Exercise directions:
Word for word, restate the records that come next, omitting the images.

Collection entries:
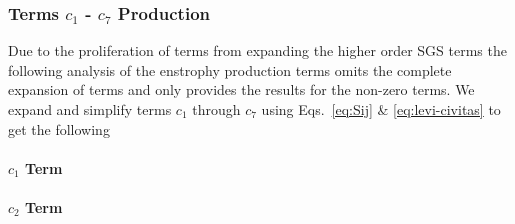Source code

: \subsubsection{Terms $c_{1}$ - $c_{7}$ Production}
Due to the proliferation of terms from expanding the higher order SGS terms the following analysis
of the enstrophy production terms omits the complete expansion of terms and only provides the
results for the non-zero terms.  We expand and simplify terms $c_{1}$
through $c_{7}$ using Eqs.~\ref{eq:Sij} \&
\ref{eq:levi-civitas} to get the following
\paragraph{$c_{1}$ Term}

\paragraph{$c_{2}$ Term}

Written reply:
Source code

: \subsubsection{Terms $c_{1}$ - $c_{7}$ Production}
Due to the proliferation of terms from expanding the higher order SGS terms the following analysis
of the enstrophy production terms omits the complete expansion of terms and only provides the
results for the non-zero terms.  We expand and simplify terms $c_{1}$
through $c_{7}$ using Eqs.~\ref{eq:Sij} \&
\ref{eq:levi-civitas} to get the following
\paragraph{$c_{1}$ Term}

\paragraph{$c_{2}$ Term}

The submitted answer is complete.